É natural que um Banco Central como a Reserva Federal americana (FED) tenha necessidade de tomar uma postura mais agressiva, para demonstrar aos agentes económicos que está determinado a não deixar subir as expetativas de inflação de longo prazo. Mas a FED, também sabe que a sua margem de manobra é reduzida, a partir do momento que a Montanha chegou a Maomé”. Se já existia uma perceção de que a globalização dos fluxos financeiros e o excesso de endividamento aumentaram a sensibilidade do ciclo económico à política monetária, no pós pandemia esta dependência ainda se tornou mais evidente. A montanha da dívida global aumentou 31 pontos percentuais entre dezembro 2019 e setembro 2021, para 353% do PIB Mundial, o equivalente a uma subida de 36 biliões de dólares (fonte: Institute of International Finance)
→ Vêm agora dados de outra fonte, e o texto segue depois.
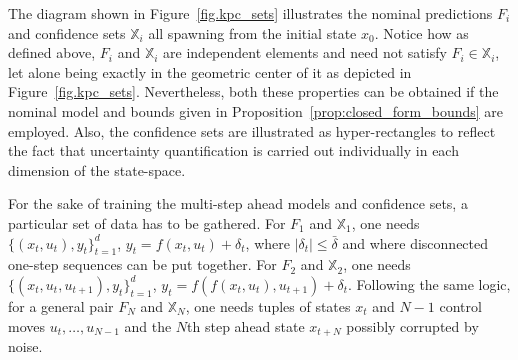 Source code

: 
The diagram shown in Figure~\ref{fig.kpc_sets} illustrates the nominal predictions $F_i$ and confidence sets $\mathbb{X}_i$ all spawning from the initial state $x_0$. Notice how as defined above, $F_i$ and $\mathbb{X}_i$ are independent elements and need not satisfy $F_i \in \mathbb{X}_i$, let alone being exactly in the geometric center of it as depicted in Figure~\ref{fig.kpc_sets}. Nevertheless, both these properties can be obtained if the nominal model and bounds given in Proposition~\ref{prop:closed_form_bounds} are employed. Also, the confidence sets are illustrated as hyper-rectangles to reflect the fact that uncertainty quantification is carried out individually in each dimension of the state-space.

For the sake of training the multi-step ahead models and confidence sets, a particular set of data has to be gathered. For $F_1$ and $\mathbb{X}_1$, one needs $\{(x_t,u_t),y_t\}_{t=1}^d$, $y_t = f(x_t,u_t) + \delta_t$, where $|\delta_t| \leq \bar\delta$ and where disconnected one-step sequences can be put together. For $F_2$ and $\mathbb{X}_2$, one needs $\{(x_t,u_t,u_{t+1}),y_t\}_{t=1}^d$, $y_t = f(f(x_t,u_t),u_{t+1}) + \delta_t$. Following the same logic, for a general pair $F_N$ and $\mathbb{X}_N$, one needs tuples of states $x_t$ and $N-1$ control moves $u_t,\dots,u_{N-1}$ and the $N$th step ahead state $x_{t+N}$ possibly corrupted by noise.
A incontornável sensibilidade do ciclo económico à política monetária tem como reflexo a importância do comportamento dos ativos reais. Na prática, estes são a outra face da moeda que assegura a solvabilidade do sistema económico, financeiro e social. Essa é também a razão por que a política monetária tem que irremediavelmente garantir a estabilidade dos ativos financeiros, na medida em que, a queda dos mesmos mina a confiança dos agentes económicos, desestabiliza os mercados de crédito e os mercados imobiliários, e pode precipitar a economia numa espiral recessiva.
Em vez de se perder muito tempo com a discussão da lengalenga da política monetária e da inflação, em 2022 os investidores devem estar muito atentos aos acertos que podem chegar pela via da política fiscal. As necessidades de financiamento da emergência da transição energética e os evidentes condicionalismos da política monetária vão obrigar os Estados a lidarem com a política fiscal de uma forma diferente. A sustentabilidade retirou parte do carácter ideológico que muitas vezes está associado à política fiscal, na medida em que é preciso encontrar soluções de compromisso. Uma das formas mais evidentes e recentemente sugerida pela OCDE para algumas economias, é o de cortar os impostos às empresas e financiar essas medidas através de maiores impostos sobre o património. Esse pode bem vir a ser o caminho delineado daqui para frente por muitos Estados. Na realidade a política monetária tradicional de taxas de juro, dado o seu carácter transversal, uma subida mais pronunciada das taxas de juro pode ter efeitos perversos na economia. Se a preocupação de um Estado é o de frenar a valorização do imobiliário, uma vez que este gera dinâmicas inflacionistas na sua economia, uma política fiscal seletiva pode arrefecer de forma incisiva alguns segmentos desse mercado e gerar simultaneamente uma maior receita fiscal, sem colocar em risco o financiamento global da economia.
Neste contexto, e independentemente de haver espaço para alguns ajustamentos na política monetária em 2022, a essência do regime de repressão financeira não se vai alterar. Pode sim, haver uma maior granularidade na adoção da política fiscal, a qual ainda está muito subestimada pelos agentes económicos. Começa por isso a ser altura, dos investidores pensarem por eles próprios e procurarem o melhor trilho que os conduza ao sopé da montanha, porque se ficarem sentados à espera que a montanha chegue até eles, as coisas podem não correr como desejam.